Serdar Arseven

Serdar Arseven

Erdoğan ve Kurtulmuş…

Erdoğan ve Kurtulmuş…

Antalya Kumluca’dan selamlar.

Memur Sen’e bağlı Tarım-Orman Çalışanları Sendikası (Toç-Bir-Sen) Genişletilmiş Başkanlar Kurulu Eğitim ve İstişare Toplantısı düzenliyor.

Bir de ödül merasimi var; “Bir Damla Su Bir Avuç Toprak” temalı “hatıra” yarışmasında derece alanlar “taltif” ediliyor.

Başlıktaki mevzuya geçmeden, Toç-Bir-Sen Genel Başkanı Günay Kaya ismini bir kenara not almanızı naçizane tavsiye edeyim.

Metne bağlı kalmadan yaptığı konuşmada tarih, sosyoloji, siyaset, sendika, paralel yapı, yargı meselelerini öyle bir harmanladı ki, hayran kaldık…

Konuşmanın tam metni Sendika’nın resmi internet sitesinde yer alacakmış, okuyunca bana hak vereceğinizi düşünüyorum.

Efendim…

Böylesi ortamlar “nabzı” tutmak için birebir.

Sivil toplum çalışmalarına âşina, bölgelerinde etkili, okuyan, yazan dostlarla bir araya geliyoruz.

Ankara’daki tartışmalara dair “fikir” ve “gözlem”lerini alma imkânını yakalıyoruz.

Mesela şu Cumhurbaşkanlığı tartışması…

Burada 500 kadar sivil toplum önderiyle birlikteyken nabzı tutmamak olmazdı.

Bu konudaki genel görüş geçtiğimiz günlerde yansıttığımız şu değerlendirmeye uygun:

 “Bir genel seçime daha Başbakanımızla girelim. Yerel seçimlerdeki yüzde 45’i genel seçimde en az yüzde 55’e yükseltelim. Anayasayı tek başına değiştirebilmemize imkân verecek sandalye sayısını elde edelim. Anayasayı değiştirelim. Sayın Erdoğan’ı bundan sonra Köşk’e taşıyalım.”
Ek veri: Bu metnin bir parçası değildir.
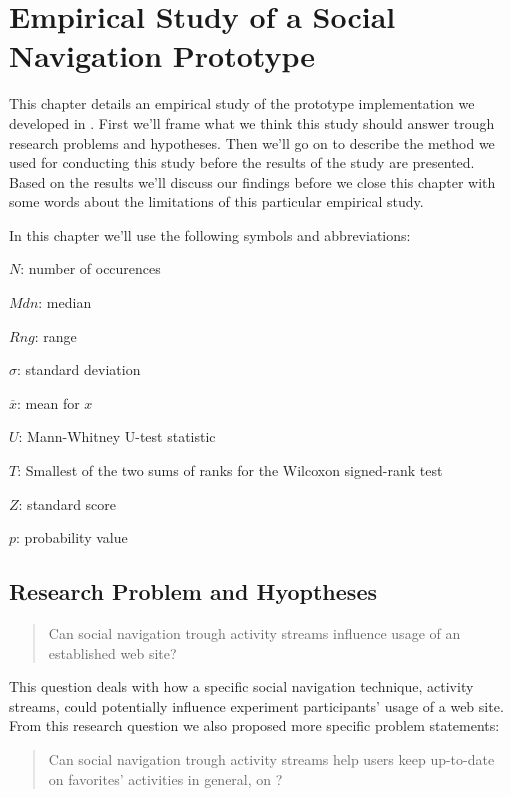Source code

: \chapter{Empirical Study of a Social Navigation Prototype}
\label{chapter:empirical}

This chapter details an empirical study of the prototype implementation we
developed in . First we'll frame what we think this
study should answer trough research problems and hypotheses. Then we'll go on
to describe the method we used for conducting this study before the results of
the study are presented. Based on the results we'll discuss our findings
before we close this chapter with some words about the limitations of this
particular empirical study.

In this chapter we'll use the following symbols and abbreviations:

\begin{items}
  \item $N$: number of occurences
  \item $Mdn$: median
  \item $Rng$: range
  \item $\sigma$: standard deviation
  \item $\overline{x}$: mean for $x$
  \item $U$: Mann-Whitney U-test statistic
  \item $T$: Smallest of the two sums of ranks for
    the Wilcoxon signed-rank test
  \item $Z$: standard score
  \item $p$: probability value
\end{items}

\section{Research Problem and Hyoptheses}

\begin{quote}
  Can social navigation trough activity streams influence
  usage of an established web site?
\end{quote}

This question deals with how a specific social navigation technique, activity
streams, could potentially influence experiment participants' usage of a web
site.
From this research question we also proposed more specific problem statements:

\begin{quote}
  Can social navigation trough activity streams help users keep
  up-to-date on favorites' activities in general, on \urort{}?
\end{quote}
Konuştuğumuz dostların kahir ekseriyeti bu seçimde AK Parti’ye oy vermiş.

Recep Tayyip Erdoğan’ın bütün seçimleri “tek başına” götüren liderliğine hayran olmayan yok.

Buralarda, ağırlıklı olarak Sayın Erdoğan’ın paralel yapı ve diğer odaklarla mücadelesinde “Partisinden yeterince destek görmediği” söyleniyor.
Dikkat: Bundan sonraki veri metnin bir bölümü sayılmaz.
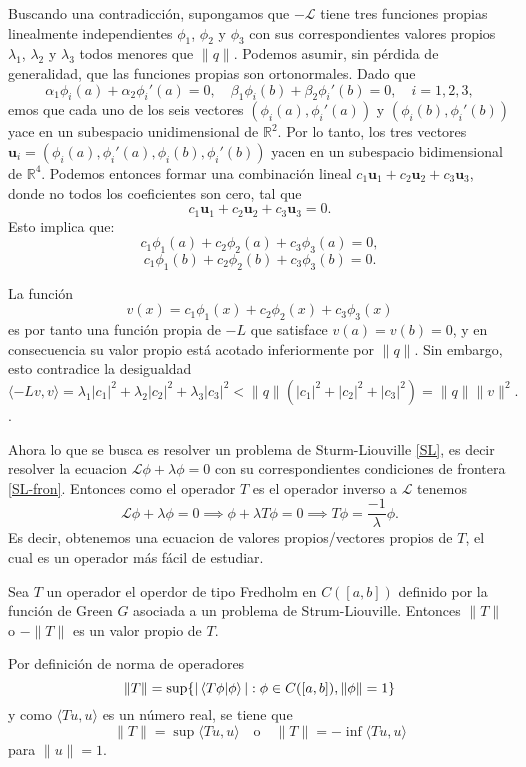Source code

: \documentclass[main.tex]{subfiles}
\begin{document}
Buscando una contradicción, supongamos que $-\mathcal{L}$ tiene tres funciones propias linealmente independientes $\phi_1$, $\phi_2$ y $\phi_3$ con sus correspondientes valores propios $\lambda_1$, $\lambda_2$ y $\lambda_3$ todos menores que $\|q\|$. Podemos asumir, sin pérdida de generalidad, que las funciones propias son ortonormales. Dado que
\[
\alpha_1 \phi_i(a) + \alpha_2 \phi_i'(a) = 0, \quad \beta_1 \phi_i(b) + \beta_2 \phi_i'(b) = 0, \quad i = 1,2,3,
\]
emos que cada uno de los seis vectores $(\phi_i(a), \phi_i'(a))$ y $(\phi_i(b), \phi_i'(b))$ yace en un subespacio unidimensional de $\mathbb{R}^2$. Por lo tanto, los tres vectores $\mathbf{u}_i = (\phi_i(a), \phi_i'(a), \phi_i(b), \phi_i'(b))$ yacen en un subespacio bidimensional de $\mathbb{R}^4$. Podemos entonces formar una combinación lineal $c_1 \mathbf{u}_1 + c_2 \mathbf{u}_2 + c_3 \mathbf{u}_3$, donde no todos los coeficientes son cero, tal que
\[
c_1 \mathbf{u}_1 + c_2 \mathbf{u}_2 + c_3 \mathbf{u}_3 = 0.
\]
Esto implica que:
\[
c_1 \phi_1(a) + c_2 \phi_2(a) + c_3 \phi_3(a) = 0,
\]
\[
c_1 \phi_1(b) + c_2 \phi_2(b) + c_3 \phi_3(b) = 0.
\]

La función
\[
v(x) = c_1 \phi_1(x) + c_2 \phi_2(x) + c_3 \phi_3(x)
\]
es por tanto una función propia de $-L$ que satisface $v(a) = v(b) = 0$, y en consecuencia su valor propio está acotado inferiormente por $\|q\|$. Sin embargo, esto contradice la desigualdad
\[
\langle -L v, v \rangle = \lambda_1 |c_1|^2 + \lambda_2 |c_2|^2 + \lambda_3 |c_3|^2 < \|q\|(|c_1|^2 + |c_2|^2 + |c_3|^2) = \|q\| \|v\|^2.
\]
\QED.

Ahora lo que se busca es resolver un problema de Sturm-Liouville \ref{SL}, es decir resolver la ecuacion $\mathcal{L}\phi+\lambda\phi=0$ con su correspondientes condiciones de frontera \ref{SL-fron}. Entonces como el operador $T$ es el operador inverso a $\mathcal{L}$ tenemos
\[
\mathcal{L}\phi+\lambda\phi=0\implies\phi+\lambda T\phi=0\implies T\phi=\frac{-1}{\lambda}\phi.
\]
Es decir, obtenemos una ecuacion de valores propios/vectores propios de $T$, el cual es un operador más fácil de estudiar.

\begin{teorema}
 Sea $T$ un operador el operdor de tipo Fredholm en $C([a,b])$ definido por la función de Green $G$ asociada a un problema de Strum-Liouville. Entonces $\|T\|$ o $-\|T\|$ es un valor propio de $T$.
  \end{teorema}
\dem Por definición de norma de operadores
\[
\|T\| = \sup\{|\braket{T\phi | \phi}| : \phi \in C([a,b]), \|\phi\| = 1\}
\]
y como $\langle Tu,u\rangle$ es un número real, se tiene que
\[
\|T\| = \sup \langle Tu,u\rangle \quad \text{o} \quad \|T\| = -\inf \langle Tu,u\rangle
\]
para $\|u\| = 1$.
\end{document}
“Sayın Erdoğan’ın üstün liderlik becerisi ve mücadele azmi olmasaydı, bugüne kadarki seçimlerde elde edilen başarıya ulaşmak “mümkün olmazdı…”

Bu kanaat hakim.

Peki bundan sonra ne olur?..

Deniyor ki:

“Sayın Erdoğan Cumhurbaşkanı olacaksa… Bu kaçınılmaz bir görev olarak ortaya çıkıyorsa, ilk genel seçimlerde partinin oylarını düşürmeyecek bir genel başkan şart…”

Peki bu isim kim?..

Hiçbir yönlendirmem olmadı, tamamen dinlemede kaldım...

Ağırlıklı olarak, hem de çok ağırlıklı olarak Sayın Numan Kurtulmuş’tan bahsedildi.

Bir dostumuz, “Sayın Kurtulmuş’un son zamanlardaki beyanatlarını takip ediyorsunuzdur…” dedi ve ekledi:

“Özellikle ‘medeniyet projesi’ne vurgu yapması önemli!.. Bu vurgu AK Parti’nin bundan sonrasına ışık tutacak bir mesaj içeriyor!..”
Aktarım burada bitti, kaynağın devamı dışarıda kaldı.